Con la debida preparación todo el mundo es capaz de terminar un maratón. Unos en 3 horas, otros en 4, otros en 5 y otros en 6. Por encima de las 6 horas creo que ya se ha hecho una parte andando (sería hacer el kilómetro a 8 minutos y medio) y como decía eso ya no es un maratón, es un “algo” de 42.195 m. Pero para empezar un plan de entrenamiento de maratón a veces es necesario hacer una preparación que puede consistir en bajar peso, habituarse a hacer deporte, etc. y esto puede suponer varios meses incluso algún año.
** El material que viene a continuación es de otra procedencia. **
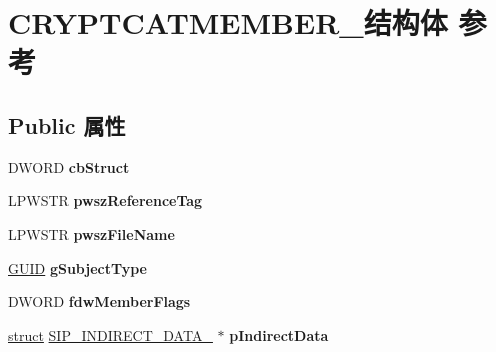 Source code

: \hypertarget{struct_c_r_y_p_t_c_a_t_m_e_m_b_e_r__}{}\section{C\+R\+Y\+P\+T\+C\+A\+T\+M\+E\+M\+B\+E\+R\+\_\+结构体 参考}
\label{struct_c_r_y_p_t_c_a_t_m_e_m_b_e_r__}
\subsection*{Public 属性}
\begin{DoxyCompactItemize}
\item 
\mbox{\label{struct_c_r_y_p_t_c_a_t_m_e_m_b_e_r___aa4dad7f86c66cf47584babe15710e929}} 
D\+W\+O\+RD {\bfseries cb\+Struct}
\item 
\mbox{\label{struct_c_r_y_p_t_c_a_t_m_e_m_b_e_r___ae256e8688ca4bfc9bff30e384cb400ef}} 
L\+P\+W\+S\+TR {\bfseries pwsz\+Reference\+Tag}
\item 
\mbox{\label{struct_c_r_y_p_t_c_a_t_m_e_m_b_e_r___add60224c454383eff66b74848e63a7d8}} 
L\+P\+W\+S\+TR {\bfseries pwsz\+File\+Name}
\item 
\mbox{\label{struct_c_r_y_p_t_c_a_t_m_e_m_b_e_r___a7f6d502263515242b22d480ee0c70e42}} 
\hyperlink{interface_g_u_i_d}{G\+U\+ID} {\bfseries g\+Subject\+Type}
\item 
\mbox{\label{struct_c_r_y_p_t_c_a_t_m_e_m_b_e_r___acd3652b909ec249eabddc89c745b5d65}} 
D\+W\+O\+RD {\bfseries fdw\+Member\+Flags}
\item 
\mbox{\label{struct_c_r_y_p_t_c_a_t_m_e_m_b_e_r___a74341873eedc62252f6e29f8a87c5e29}} 
\hyperlink{interfacestruct}{struct} \hyperlink{struct_s_i_p___i_n_d_i_r_e_c_t___d_a_t_a__}{S\+I\+P\+\_\+\+I\+N\+D\+I\+R\+E\+C\+T\+\_\+\+D\+A\+T\+A\+\_\+} $\ast$ {\bfseries p\+Indirect\+Data}
\item 
\mbox{\label{struct_c_r_y_p_t_c_a_t_m_e_m_b_e_r___ab67417a80bc05ac404fb1f1dfe8ab548}} 

\end{DoxyCompactItemize}
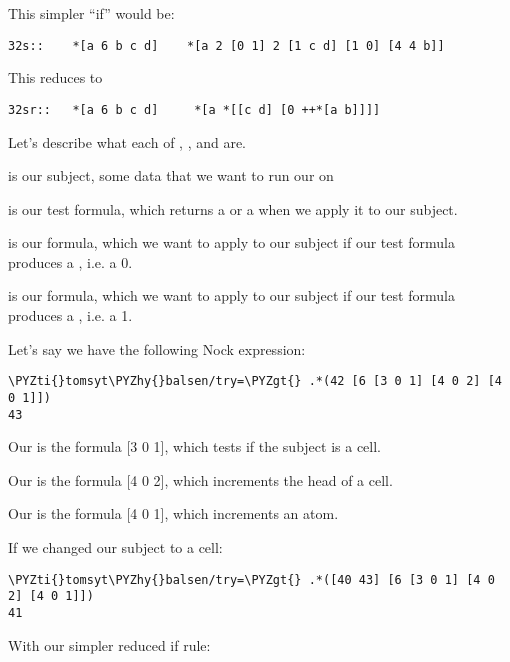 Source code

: This simpler ``if'' would be:

\begin{framed_shaded}
\begin{Verbatim}[fontsize=\relsize{-2.5},commandchars=\\\{\}]
32s::    *[a 6 b c d]    *[a 2 [0 1] 2 [1 c d] [1 0] [4 4 b]]
\end{Verbatim}
\end{framed_shaded}
This reduces to

\begin{framed_shaded}
\begin{Verbatim}[fontsize=\relsize{-2.5},commandchars=\\\{\}]
32sr::   *[a 6 b c d]     *[a *[[c d] [0 ++*[a b]]]]
\end{Verbatim}
\end{framed_shaded}
Let's describe what each of , ,  and  are.

 is our subject, some data that we want to run our  on

 is our test formula, which returns a  or a  when we apply it to our subject.

 is our  formula, which we want to apply to our subject if our test formula produces a , i.e. a 0.

 is our  formula, which we want to apply to our subject if our test formula produces a , i.e. a 1.

Let's say we have the following Nock expression:

\begin{framed_shaded}
\begin{Verbatim}[fontsize=\relsize{-2.5},commandchars=\\\{\}]
\PYZti{}tomsyt\PYZhy{}balsen/try=\PYZgt{} .*(42 [6 [3 0 1] [4 0 2] [4 0 1]])
43
\end{Verbatim}
\end{framed_shaded}
Our  is the formula [3 0 1], which tests if the subject is a cell.

Our  is the formula [4 0 2], which increments the head of a cell.

Our  is the formula [4 0 1], which increments an atom.

If we changed our subject to a cell:

\begin{framed_shaded}
\begin{Verbatim}[fontsize=\relsize{-2.5},commandchars=\\\{\}]
\PYZti{}tomsyt\PYZhy{}balsen/try=\PYZgt{} .*([40 43] [6 [3 0 1] [4 0 2] [4 0 1]])
41
\end{Verbatim}
\end{framed_shaded}
With our simpler reduced if rule:

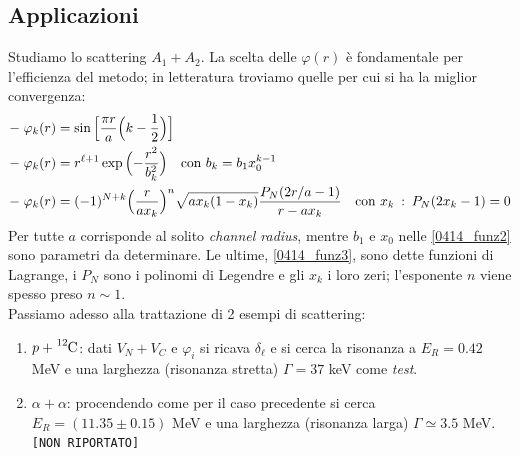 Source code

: \subsection{Applicazioni}
Studiamo lo scattering $A_1+A_2$. La scelta delle $\varphi (r)$ è fondamentale per l'efficienza del metodo; in letteratura troviamo quelle per cui si ha la miglior convergenza:
\begin{align}
	-\;&\varphi_k (r) = \sin{\pp{[}{\frac{\pi r}{a}\ppc{k-\frac{1}{2}}}{]}}%
	\label{0414_funz1} \\
	-\;&\varphi_k (r) = r^{\ell+1} \exp{\ppc{-\frac{r^2}{b^2_k}}}\quad \text{con } b_k = b_1 x_0^{k-1}%
	\label{0414_funz2} \\
	-\;&\varphi_k (r) = (-1)^{N+k} \ppc{\frac{r}{ax_k}}^n \sqrt{a x_k (1-x_k)} \frac{P_N(2r/a - 1)}{r-ax_k} \quad \text{con } x_k \: : \: P_N(2x_k - 1) = 0 %
	\label{0414_funz3}
\end{align}
Per tutte $a$ corrisponde al solito \textit{channel radius}, mentre $b_1$ e $x_0$ nelle \eqref{0414_funz2} sono parametri da determinare.
Le ultime, \eqref{0414_funz3}, sono dette funzioni di Lagrange, i $P_N$ sono i polinomi di Legendre e gli $x_k$ i loro zeri; l'esponente $n$ viene spesso preso $n\sim 1$.\\
Passiamo adesso alla trattazione di 2 esempi di scattering:
\begin{enumerate}
	\item $p+\ce{^{12}C}$: dati $V_N+V_C$ e $\varphi_i$ si ricava $\delta_\ell$ e si cerca la risonanza a $E_R = 0.42$ MeV e una larghezza (risonanza stretta) $\Gamma=37$ keV come \textit{test}.
	\item $\alpha + \alpha$: procendendo come per il caso precedente si cerca $E_R= (11.35 \pm 0.15)$ MeV e una larghezza (risonanza larga) $\Gamma\simeq 3.5$ MeV.\\
	\texttt{[NON RIPORTATO]}  
\end{enumerate}

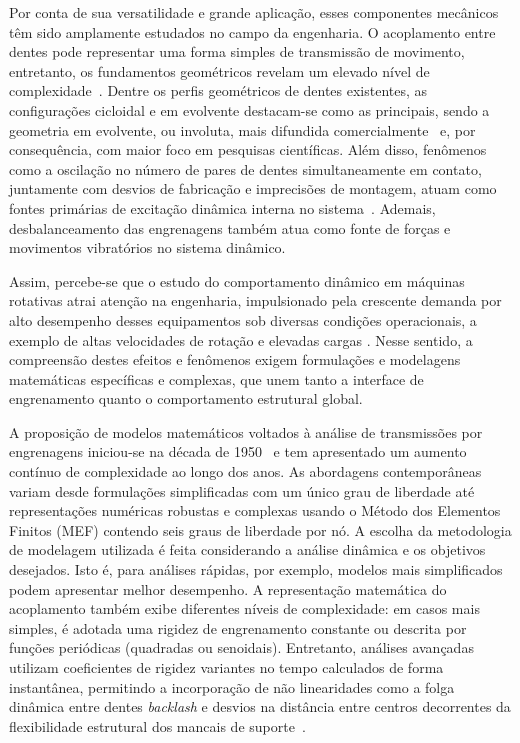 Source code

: Por conta de sua versatilidade e grande aplicação, esses componentes mecânicos têm sido amplamente estudados no campo da engenharia. O acoplamento entre dentes pode representar uma forma simples de transmissão de movimento, entretanto, os fundamentos geométricos revelam um elevado nível de complexidade~\cite{colbourne1987}. Dentre os perfis geométricos de dentes existentes, as configurações cicloidal e em evolvente destacam-se como as principais, sendo a geometria em evolvente, ou involuta, mais difundida comercialmente~\cite{flores2015} e, por consequência, com maior foco em pesquisas científicas. Além disso, fenômenos como a oscilação no número de pares de dentes simultaneamente em contato, juntamente com desvios de fabricação e imprecisões de montagem, atuam como fontes primárias de excitação dinâmica interna no sistema~\cite{wan2014}. Ademais, desbalanceamento das engrenagens também atua como fonte de forças e movimentos vibratórios no sistema dinâmico.

Assim, percebe-se que o estudo do comportamento dinâmico em máquinas rotativas atrai atenção na engenharia, impulsionado pela crescente demanda por alto desempenho desses equipamentos sob diversas condições operacionais, a exemplo de altas velocidades de rotação e elevadas cargas \cite{russo1999}. 
Nesse sentido, a compreensão destes efeitos e fenômenos exigem formulações e modelagens matemáticas específicas e complexas, que unem tanto a interface de engrenamento quanto o comportamento estrutural global. 

A proposição de modelos matemáticos voltados à análise de transmissões por engrenagens iniciou-se na década de 1950~\cite{ozguven1988} e tem apresentado um aumento contínuo de complexidade ao longo dos anos. As abordagens contemporâneas variam desde formulações simplificadas com um único grau de liberdade até representações numéricas robustas e complexas usando o Método dos Elementos Finitos (MEF) contendo seis graus de liberdade por nó. A escolha da metodologia de modelagem utilizada é feita considerando a análise dinâmica e os objetivos desejados. Isto é, para análises rápidas, por exemplo, modelos mais simplificados podem apresentar melhor desempenho. A representação matemática do acoplamento também exibe diferentes níveis de complexidade: em casos mais simples, é adotada uma rigidez de engrenamento constante ou descrita por funções periódicas (quadradas ou senoidais). Entretanto, análises avançadas utilizam coeficientes de rigidez variantes no tempo calculados de forma instantânea, permitindo a incorporação de não linearidades como a folga dinâmica entre dentes \textit{backlash} e desvios na distância entre centros decorrentes da flexibilidade estrutural dos mancais de suporte~\cite{yi2019}.

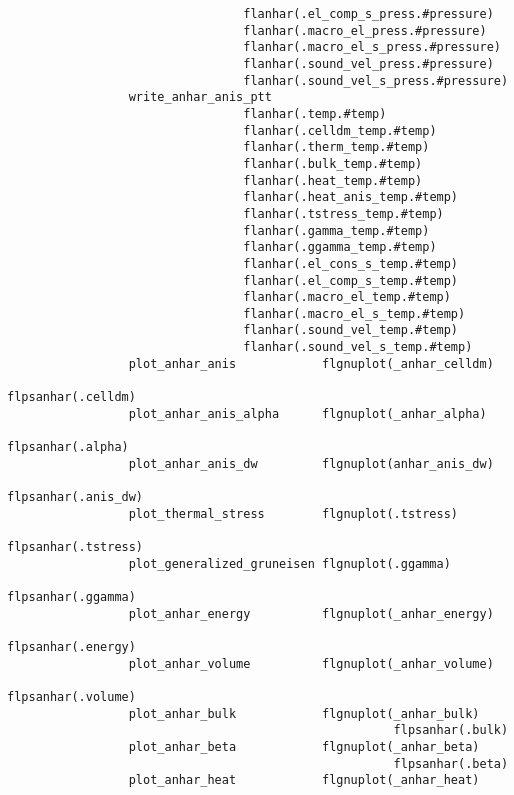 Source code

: \documentclass[12pt,a4paper,twoside]{report}
\begin{document}
\begin{footnotesize}
\begin{verbatim}
                                 flanhar(.el_comp_s_press.#pressure)
                                 flanhar(.macro_el_press.#pressure)
                                 flanhar(.macro_el_s_press.#pressure)
                                 flanhar(.sound_vel_press.#pressure)
                                 flanhar(.sound_vel_s_press.#pressure)
                 write_anhar_anis_ptt
                                 flanhar(.temp.#temp)
                                 flanhar(.celldm_temp.#temp)
                                 flanhar(.therm_temp.#temp)
                                 flanhar(.bulk_temp.#temp)
                                 flanhar(.heat_temp.#temp)
                                 flanhar(.heat_anis_temp.#temp)
                                 flanhar(.tstress_temp.#temp)
                                 flanhar(.gamma_temp.#temp)
                                 flanhar(.ggamma_temp.#temp)
                                 flanhar(.el_cons_s_temp.#temp)
                                 flanhar(.el_comp_s_temp.#temp)
                                 flanhar(.macro_el_temp.#temp)
                                 flanhar(.macro_el_s_temp.#temp)
                                 flanhar(.sound_vel_temp.#temp)
                                 flanhar(.sound_vel_s_temp.#temp)
                 plot_anhar_anis            flgnuplot(_anhar_celldm)   
                                                        flpsanhar(.celldm)
                 plot_anhar_anis_alpha      flgnuplot(_anhar_alpha)   
                                                        flpsanhar(.alpha)
                 plot_anhar_anis_dw         flgnuplot(anhar_anis_dw) 
                                                        flpsanhar(.anis_dw)
                 plot_thermal_stress        flgnuplot(.tstress)  
                                                        flpsanhar(.tstress)
                 plot_generalized_gruneisen flgnuplot(.ggamma)  
                                                        flpsanhar(.ggamma)
                 plot_anhar_energy          flgnuplot(_anhar_energy) 
                                                      flpsanhar(.energy)
                 plot_anhar_volume          flgnuplot(_anhar_volume) 
                                                      flpsanhar(.volume)
                 plot_anhar_bulk            flgnuplot(_anhar_bulk) 
                                                      flpsanhar(.bulk)
                 plot_anhar_beta            flgnuplot(_anhar_beta) 
                                                      flpsanhar(.beta)
                 plot_anhar_heat            flgnuplot(_anhar_heat) 

\end{verbatim}
\end{footnotesize}
\end{document}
domingo, 1 de septiembre de 2013

Errores en la preparación de un maratón

Comienzo una serie de posts en los que voy a analizar los principales errores que se cometen cuando abordamos  la preparación de un maratón. Este análisis recorrerá la etapa que va antes de la fase de entrenamiento específico, los errores que se cometen dentro de esta fase de varias semanas de entrenamiento, los que tenemos en la propia carrera y los de las semanas después. Junto a cada error voy a aportar mi manera de solucionarlo.